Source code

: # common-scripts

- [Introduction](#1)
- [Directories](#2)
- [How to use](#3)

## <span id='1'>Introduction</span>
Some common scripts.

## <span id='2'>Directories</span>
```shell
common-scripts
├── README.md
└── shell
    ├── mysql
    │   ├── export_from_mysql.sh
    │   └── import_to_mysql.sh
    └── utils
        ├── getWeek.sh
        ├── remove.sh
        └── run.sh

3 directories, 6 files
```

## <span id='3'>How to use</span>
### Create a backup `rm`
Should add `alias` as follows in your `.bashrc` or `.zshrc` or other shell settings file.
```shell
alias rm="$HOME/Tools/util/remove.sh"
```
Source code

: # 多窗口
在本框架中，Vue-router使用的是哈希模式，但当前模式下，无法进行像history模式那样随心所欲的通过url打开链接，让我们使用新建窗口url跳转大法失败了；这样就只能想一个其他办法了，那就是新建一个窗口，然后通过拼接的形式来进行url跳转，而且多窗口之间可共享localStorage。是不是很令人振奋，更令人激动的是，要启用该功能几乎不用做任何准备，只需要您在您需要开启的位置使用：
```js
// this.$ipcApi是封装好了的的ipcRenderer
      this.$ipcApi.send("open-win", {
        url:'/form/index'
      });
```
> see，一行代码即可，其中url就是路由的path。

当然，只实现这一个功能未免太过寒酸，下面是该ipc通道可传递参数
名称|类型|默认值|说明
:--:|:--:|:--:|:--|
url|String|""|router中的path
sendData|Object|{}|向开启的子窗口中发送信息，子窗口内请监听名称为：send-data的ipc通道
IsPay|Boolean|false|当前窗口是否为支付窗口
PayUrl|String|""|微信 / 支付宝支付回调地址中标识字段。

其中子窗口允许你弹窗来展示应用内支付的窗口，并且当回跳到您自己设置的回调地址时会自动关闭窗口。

EXERCISE DESCRIPTION: Which lines above hold the word "String"? Copy each of them.

OUTPUT FOR THIS TASK:
url|String|""|router中的path
PayUrl|String|""|微信 / 支付宝支付回调地址中标识字段。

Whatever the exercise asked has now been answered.